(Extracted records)
-*-

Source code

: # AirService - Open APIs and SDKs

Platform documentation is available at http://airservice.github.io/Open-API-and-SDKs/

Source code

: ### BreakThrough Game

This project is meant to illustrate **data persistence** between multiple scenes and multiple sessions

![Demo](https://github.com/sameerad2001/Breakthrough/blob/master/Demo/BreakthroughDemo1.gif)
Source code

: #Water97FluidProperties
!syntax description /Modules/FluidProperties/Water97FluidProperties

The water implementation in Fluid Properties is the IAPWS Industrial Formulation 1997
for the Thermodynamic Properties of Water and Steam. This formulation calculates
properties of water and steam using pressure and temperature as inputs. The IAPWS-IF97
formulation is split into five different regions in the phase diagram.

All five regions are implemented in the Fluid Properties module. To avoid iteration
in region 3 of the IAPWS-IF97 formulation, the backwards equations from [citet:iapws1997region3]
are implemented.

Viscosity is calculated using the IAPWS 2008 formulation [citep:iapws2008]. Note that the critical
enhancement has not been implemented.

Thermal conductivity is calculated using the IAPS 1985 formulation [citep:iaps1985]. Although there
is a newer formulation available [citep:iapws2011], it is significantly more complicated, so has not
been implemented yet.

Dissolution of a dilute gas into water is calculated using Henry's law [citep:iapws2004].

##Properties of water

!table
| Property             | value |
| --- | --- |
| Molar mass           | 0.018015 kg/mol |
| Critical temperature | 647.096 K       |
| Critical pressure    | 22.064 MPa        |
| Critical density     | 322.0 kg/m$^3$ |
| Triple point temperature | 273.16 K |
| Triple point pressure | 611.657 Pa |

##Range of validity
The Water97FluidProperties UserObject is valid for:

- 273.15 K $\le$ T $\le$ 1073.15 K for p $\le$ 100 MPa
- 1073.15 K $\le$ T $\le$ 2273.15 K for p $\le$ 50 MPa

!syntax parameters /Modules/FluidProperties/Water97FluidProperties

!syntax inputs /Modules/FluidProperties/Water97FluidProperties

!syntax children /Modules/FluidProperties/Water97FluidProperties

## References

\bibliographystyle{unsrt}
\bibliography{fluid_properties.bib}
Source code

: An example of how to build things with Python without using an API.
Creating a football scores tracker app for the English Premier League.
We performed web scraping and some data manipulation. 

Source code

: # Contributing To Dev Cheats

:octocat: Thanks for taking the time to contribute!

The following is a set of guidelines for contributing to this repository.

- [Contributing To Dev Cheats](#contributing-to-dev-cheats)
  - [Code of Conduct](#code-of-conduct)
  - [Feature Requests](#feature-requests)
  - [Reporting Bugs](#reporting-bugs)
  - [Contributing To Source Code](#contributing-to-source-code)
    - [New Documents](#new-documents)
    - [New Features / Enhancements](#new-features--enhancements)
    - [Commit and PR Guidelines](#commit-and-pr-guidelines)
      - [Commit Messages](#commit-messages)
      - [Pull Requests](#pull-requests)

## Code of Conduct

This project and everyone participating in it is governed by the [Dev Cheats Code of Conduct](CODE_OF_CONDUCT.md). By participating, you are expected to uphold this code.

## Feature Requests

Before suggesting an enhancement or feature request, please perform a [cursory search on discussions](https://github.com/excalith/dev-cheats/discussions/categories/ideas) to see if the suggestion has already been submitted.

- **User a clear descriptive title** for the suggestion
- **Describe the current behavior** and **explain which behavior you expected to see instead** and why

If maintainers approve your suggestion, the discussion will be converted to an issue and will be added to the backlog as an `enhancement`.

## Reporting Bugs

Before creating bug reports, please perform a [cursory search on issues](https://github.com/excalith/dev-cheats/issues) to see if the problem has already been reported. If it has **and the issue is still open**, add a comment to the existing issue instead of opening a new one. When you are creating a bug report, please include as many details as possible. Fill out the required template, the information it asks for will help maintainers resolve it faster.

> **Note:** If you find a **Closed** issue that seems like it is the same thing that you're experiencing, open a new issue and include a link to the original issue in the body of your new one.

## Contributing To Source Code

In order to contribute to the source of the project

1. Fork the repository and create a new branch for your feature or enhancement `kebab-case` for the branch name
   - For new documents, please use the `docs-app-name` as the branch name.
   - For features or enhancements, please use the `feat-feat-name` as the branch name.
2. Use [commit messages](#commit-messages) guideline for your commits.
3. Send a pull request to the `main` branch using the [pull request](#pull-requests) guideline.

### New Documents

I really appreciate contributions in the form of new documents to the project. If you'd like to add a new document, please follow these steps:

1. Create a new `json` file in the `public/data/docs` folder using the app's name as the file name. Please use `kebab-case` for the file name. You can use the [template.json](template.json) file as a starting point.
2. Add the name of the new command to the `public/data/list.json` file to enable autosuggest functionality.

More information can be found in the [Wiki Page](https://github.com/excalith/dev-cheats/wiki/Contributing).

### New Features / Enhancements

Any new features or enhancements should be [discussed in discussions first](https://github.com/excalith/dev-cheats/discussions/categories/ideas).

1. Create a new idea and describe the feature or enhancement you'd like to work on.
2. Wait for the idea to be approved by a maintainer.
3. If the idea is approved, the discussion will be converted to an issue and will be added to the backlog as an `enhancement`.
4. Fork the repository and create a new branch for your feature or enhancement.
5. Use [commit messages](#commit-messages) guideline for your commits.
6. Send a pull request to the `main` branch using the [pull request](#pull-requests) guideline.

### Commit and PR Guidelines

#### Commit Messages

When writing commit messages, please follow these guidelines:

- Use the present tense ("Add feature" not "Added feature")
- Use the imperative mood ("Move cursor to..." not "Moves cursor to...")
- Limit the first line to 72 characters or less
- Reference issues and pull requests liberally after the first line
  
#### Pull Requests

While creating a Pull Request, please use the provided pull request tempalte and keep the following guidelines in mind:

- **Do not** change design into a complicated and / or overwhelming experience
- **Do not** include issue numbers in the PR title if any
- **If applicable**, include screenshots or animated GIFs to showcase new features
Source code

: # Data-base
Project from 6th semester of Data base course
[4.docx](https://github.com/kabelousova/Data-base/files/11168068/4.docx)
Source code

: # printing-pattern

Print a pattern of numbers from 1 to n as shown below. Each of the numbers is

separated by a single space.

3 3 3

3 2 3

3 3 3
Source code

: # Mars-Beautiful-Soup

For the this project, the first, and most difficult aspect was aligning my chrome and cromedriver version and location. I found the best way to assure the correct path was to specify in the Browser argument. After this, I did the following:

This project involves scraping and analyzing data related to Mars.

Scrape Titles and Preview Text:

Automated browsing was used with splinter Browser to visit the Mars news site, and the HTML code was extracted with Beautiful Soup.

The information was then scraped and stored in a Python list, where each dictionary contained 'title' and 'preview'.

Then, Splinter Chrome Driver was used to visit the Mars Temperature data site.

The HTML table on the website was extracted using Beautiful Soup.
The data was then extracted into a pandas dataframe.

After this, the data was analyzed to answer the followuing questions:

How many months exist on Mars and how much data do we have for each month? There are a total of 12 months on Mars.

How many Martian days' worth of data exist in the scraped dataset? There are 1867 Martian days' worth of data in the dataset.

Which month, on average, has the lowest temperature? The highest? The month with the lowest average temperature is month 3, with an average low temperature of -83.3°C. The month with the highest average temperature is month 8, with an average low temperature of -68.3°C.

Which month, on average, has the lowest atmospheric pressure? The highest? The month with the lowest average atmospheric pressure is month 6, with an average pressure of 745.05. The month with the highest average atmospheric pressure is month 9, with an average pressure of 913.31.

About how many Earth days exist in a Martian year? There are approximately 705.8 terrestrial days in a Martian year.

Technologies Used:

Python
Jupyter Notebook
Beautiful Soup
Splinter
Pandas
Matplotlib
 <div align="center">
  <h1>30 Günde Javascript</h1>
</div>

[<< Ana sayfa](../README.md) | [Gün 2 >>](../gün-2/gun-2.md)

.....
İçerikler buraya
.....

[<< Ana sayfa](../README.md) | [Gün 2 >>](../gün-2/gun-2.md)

-*-

AIM OF THE EXERCISE — Repeat the data in full, keeping each word exactly as it is.

EXERCISE OUTPUT —
Source code

: # AirService - Open APIs and SDKs

Platform documentation is available at http://airservice.github.io/Open-API-and-SDKs/

Source code

: ### BreakThrough Game

This project is meant to illustrate **data persistence** between multiple scenes and multiple sessions

![Demo](https://github.com/sameerad2001/Breakthrough/blob/master/Demo/BreakthroughDemo1.gif)
Source code

: #Water97FluidProperties
!syntax description /Modules/FluidProperties/Water97FluidProperties

The water implementation in Fluid Properties is the IAPWS Industrial Formulation 1997
for the Thermodynamic Properties of Water and Steam. This formulation calculates
properties of water and steam using pressure and temperature as inputs. The IAPWS-IF97
formulation is split into five different regions in the phase diagram.

All five regions are implemented in the Fluid Properties module. To avoid iteration
in region 3 of the IAPWS-IF97 formulation, the backwards equations from [citet:iapws1997region3]
are implemented.

Viscosity is calculated using the IAPWS 2008 formulation [citep:iapws2008]. Note that the critical
enhancement has not been implemented.

Thermal conductivity is calculated using the IAPS 1985 formulation [citep:iaps1985]. Although there
is a newer formulation available [citep:iapws2011], it is significantly more complicated, so has not
been implemented yet.

Dissolution of a dilute gas into water is calculated using Henry's law [citep:iapws2004].

##Properties of water

!table
| Property             | value |
| --- | --- |
| Molar mass           | 0.018015 kg/mol |
| Critical temperature | 647.096 K       |
| Critical pressure    | 22.064 MPa        |
| Critical density     | 322.0 kg/m$^3$ |
| Triple point temperature | 273.16 K |
| Triple point pressure | 611.657 Pa |

##Range of validity
The Water97FluidProperties UserObject is valid for:

- 273.15 K $\le$ T $\le$ 1073.15 K for p $\le$ 100 MPa
- 1073.15 K $\le$ T $\le$ 2273.15 K for p $\le$ 50 MPa

!syntax parameters /Modules/FluidProperties/Water97FluidProperties

!syntax inputs /Modules/FluidProperties/Water97FluidProperties

!syntax children /Modules/FluidProperties/Water97FluidProperties

## References

\bibliographystyle{unsrt}
\bibliography{fluid_properties.bib}
Source code

: An example of how to build things with Python without using an API.
Creating a football scores tracker app for the English Premier League.
We performed web scraping and some data manipulation. 

Source code

: # Contributing To Dev Cheats

:octocat: Thanks for taking the time to contribute!

The following is a set of guidelines for contributing to this repository.

- [Contributing To Dev Cheats](#contributing-to-dev-cheats)
  - [Code of Conduct](#code-of-conduct)
  - [Feature Requests](#feature-requests)
  - [Reporting Bugs](#reporting-bugs)
  - [Contributing To Source Code](#contributing-to-source-code)
    - [New Documents](#new-documents)
    - [New Features / Enhancements](#new-features--enhancements)
    - [Commit and PR Guidelines](#commit-and-pr-guidelines)
      - [Commit Messages](#commit-messages)
      - [Pull Requests](#pull-requests)

## Code of Conduct

This project and everyone participating in it is governed by the [Dev Cheats Code of Conduct](CODE_OF_CONDUCT.md). By participating, you are expected to uphold this code.

## Feature Requests

Before suggesting an enhancement or feature request, please perform a [cursory search on discussions](https://github.com/excalith/dev-cheats/discussions/categories/ideas) to see if the suggestion has already been submitted.

- **User a clear descriptive title** for the suggestion
- **Describe the current behavior** and **explain which behavior you expected to see instead** and why

If maintainers approve your suggestion, the discussion will be converted to an issue and will be added to the backlog as an `enhancement`.

## Reporting Bugs

Before creating bug reports, please perform a [cursory search on issues](https://github.com/excalith/dev-cheats/issues) to see if the problem has already been reported. If it has **and the issue is still open**, add a comment to the existing issue instead of opening a new one. When you are creating a bug report, please include as many details as possible. Fill out the required template, the information it asks for will help maintainers resolve it faster.

> **Note:** If you find a **Closed** issue that seems like it is the same thing that you're experiencing, open a new issue and include a link to the original issue in the body of your new one.

## Contributing To Source Code

In order to contribute to the source of the project

1. Fork the repository and create a new branch for your feature or enhancement `kebab-case` for the branch name
   - For new documents, please use the `docs-app-name` as the branch name.
   - For features or enhancements, please use the `feat-feat-name` as the branch name.
2. Use [commit messages](#commit-messages) guideline for your commits.
3. Send a pull request to the `main` branch using the [pull request](#pull-requests) guideline.

### New Documents

I really appreciate contributions in the form of new documents to the project. If you'd like to add a new document, please follow these steps:

1. Create a new `json` file in the `public/data/docs` folder using the app's name as the file name. Please use `kebab-case` for the file name. You can use the [template.json](template.json) file as a starting point.
2. Add the name of the new command to the `public/data/list.json` file to enable autosuggest functionality.

More information can be found in the [Wiki Page](https://github.com/excalith/dev-cheats/wiki/Contributing).

### New Features / Enhancements

Any new features or enhancements should be [discussed in discussions first](https://github.com/excalith/dev-cheats/discussions/categories/ideas).

1. Create a new idea and describe the feature or enhancement you'd like to work on.
2. Wait for the idea to be approved by a maintainer.
3. If the idea is approved, the discussion will be converted to an issue and will be added to the backlog as an `enhancement`.
4. Fork the repository and create a new branch for your feature or enhancement.
5. Use [commit messages](#commit-messages) guideline for your commits.
6. Send a pull request to the `main` branch using the [pull request](#pull-requests) guideline.

### Commit and PR Guidelines

#### Commit Messages

When writing commit messages, please follow these guidelines:

- Use the present tense ("Add feature" not "Added feature")
- Use the imperative mood ("Move cursor to..." not "Moves cursor to...")
- Limit the first line to 72 characters or less
- Reference issues and pull requests liberally after the first line
  
#### Pull Requests

While creating a Pull Request, please use the provided pull request tempalte and keep the following guidelines in mind:

- **Do not** change design into a complicated and / or overwhelming experience
- **Do not** include issue numbers in the PR title if any
- **If applicable**, include screenshots or animated GIFs to showcase new features
Source code

: # Data-base
Project from 6th semester of Data base course
[4.docx](https://github.com/kabelousova/Data-base/files/11168068/4.docx)
Source code

: # printing-pattern

Print a pattern of numbers from 1 to n as shown below. Each of the numbers is

separated by a single space.

3 3 3

3 2 3

3 3 3
Source code

: # Mars-Beautiful-Soup

For the this project, the first, and most difficult aspect was aligning my chrome and cromedriver version and location. I found the best way to assure the correct path was to specify in the Browser argument. After this, I did the following:

This project involves scraping and analyzing data related to Mars.

Scrape Titles and Preview Text:

Automated browsing was used with splinter Browser to visit the Mars news site, and the HTML code was extracted with Beautiful Soup.

The information was then scraped and stored in a Python list, where each dictionary contained 'title' and 'preview'.

Then, Splinter Chrome Driver was used to visit the Mars Temperature data site.

The HTML table on the website was extracted using Beautiful Soup.
The data was then extracted into a pandas dataframe.

After this, the data was analyzed to answer the followuing questions:

How many months exist on Mars and how much data do we have for each month? There are a total of 12 months on Mars.

How many Martian days' worth of data exist in the scraped dataset? There are 1867 Martian days' worth of data in the dataset.

Which month, on average, has the lowest temperature? The highest? The month with the lowest average temperature is month 3, with an average low temperature of -83.3°C. The month with the highest average temperature is month 8, with an average low temperature of -68.3°C.

Which month, on average, has the lowest atmospheric pressure? The highest? The month with the lowest average atmospheric pressure is month 6, with an average pressure of 745.05. The month with the highest average atmospheric pressure is month 9, with an average pressure of 913.31.

About how many Earth days exist in a Martian year? There are approximately 705.8 terrestrial days in a Martian year.

Technologies Used:

Python
Jupyter Notebook
Beautiful Soup
Splinter
Pandas
Matplotlib
 <div align="center">
  <h1>30 Günde Javascript</h1>
</div>

[<< Ana sayfa](../README.md) | [Gün 2 >>](../gün-2/gun-2.md)

.....
İçerikler buraya
.....

[<< Ana sayfa](../README.md) | [Gün 2 >>](../gün-2/gun-2.md)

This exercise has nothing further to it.